### Dataset records
┏━━

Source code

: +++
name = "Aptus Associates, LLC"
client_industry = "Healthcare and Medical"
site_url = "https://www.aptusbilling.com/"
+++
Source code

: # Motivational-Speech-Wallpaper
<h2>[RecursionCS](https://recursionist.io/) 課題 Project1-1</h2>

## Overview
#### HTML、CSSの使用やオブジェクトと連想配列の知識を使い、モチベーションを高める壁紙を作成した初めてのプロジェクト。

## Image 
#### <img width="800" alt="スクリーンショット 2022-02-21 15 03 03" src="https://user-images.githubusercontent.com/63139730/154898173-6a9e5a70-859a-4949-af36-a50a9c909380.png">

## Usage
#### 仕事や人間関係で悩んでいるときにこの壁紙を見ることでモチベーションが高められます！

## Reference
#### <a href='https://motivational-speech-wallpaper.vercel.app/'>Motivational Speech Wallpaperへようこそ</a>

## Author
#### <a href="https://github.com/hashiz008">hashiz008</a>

┗━━
┏━━

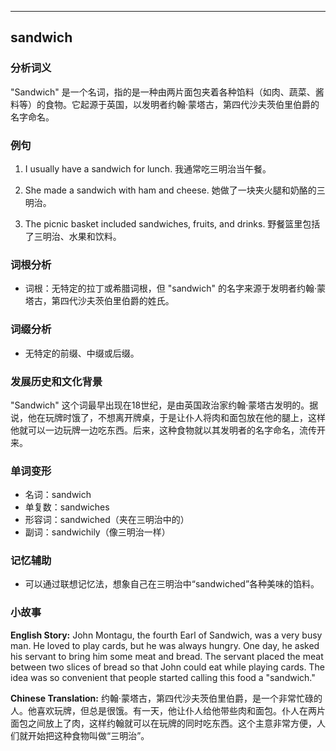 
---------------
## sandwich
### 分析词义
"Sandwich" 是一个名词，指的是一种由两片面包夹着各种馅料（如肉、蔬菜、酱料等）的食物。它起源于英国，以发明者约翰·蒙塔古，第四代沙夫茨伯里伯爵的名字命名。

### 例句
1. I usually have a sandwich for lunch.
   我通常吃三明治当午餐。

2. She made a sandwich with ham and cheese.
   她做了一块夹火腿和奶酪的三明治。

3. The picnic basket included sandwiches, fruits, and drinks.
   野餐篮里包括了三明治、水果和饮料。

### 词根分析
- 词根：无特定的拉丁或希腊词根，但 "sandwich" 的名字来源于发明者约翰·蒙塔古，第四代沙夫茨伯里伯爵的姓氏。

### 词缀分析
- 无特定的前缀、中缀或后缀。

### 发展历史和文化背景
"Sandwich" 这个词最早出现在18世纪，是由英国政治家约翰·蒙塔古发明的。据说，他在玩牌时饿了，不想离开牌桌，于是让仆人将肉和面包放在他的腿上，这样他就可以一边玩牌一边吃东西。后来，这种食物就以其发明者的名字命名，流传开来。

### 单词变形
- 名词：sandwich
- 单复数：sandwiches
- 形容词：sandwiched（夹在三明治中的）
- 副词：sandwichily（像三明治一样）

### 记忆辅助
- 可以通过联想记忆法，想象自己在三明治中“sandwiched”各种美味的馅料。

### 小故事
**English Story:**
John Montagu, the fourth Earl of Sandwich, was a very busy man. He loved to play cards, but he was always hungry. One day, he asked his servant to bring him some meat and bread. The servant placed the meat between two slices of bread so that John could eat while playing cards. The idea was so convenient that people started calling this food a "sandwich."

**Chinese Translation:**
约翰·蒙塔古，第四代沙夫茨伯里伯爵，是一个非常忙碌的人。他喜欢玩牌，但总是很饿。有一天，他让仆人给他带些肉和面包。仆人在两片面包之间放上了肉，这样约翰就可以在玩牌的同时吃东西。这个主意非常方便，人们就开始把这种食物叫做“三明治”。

┗━━

### To do
For each line of the material that contains "sandwiched", return a copy.

### Solution below
- 形容词：sandwiched（夹在三明治中的）
- 可以通过联想记忆法，想象自己在三明治中“sandwiched”各种美味的馅料。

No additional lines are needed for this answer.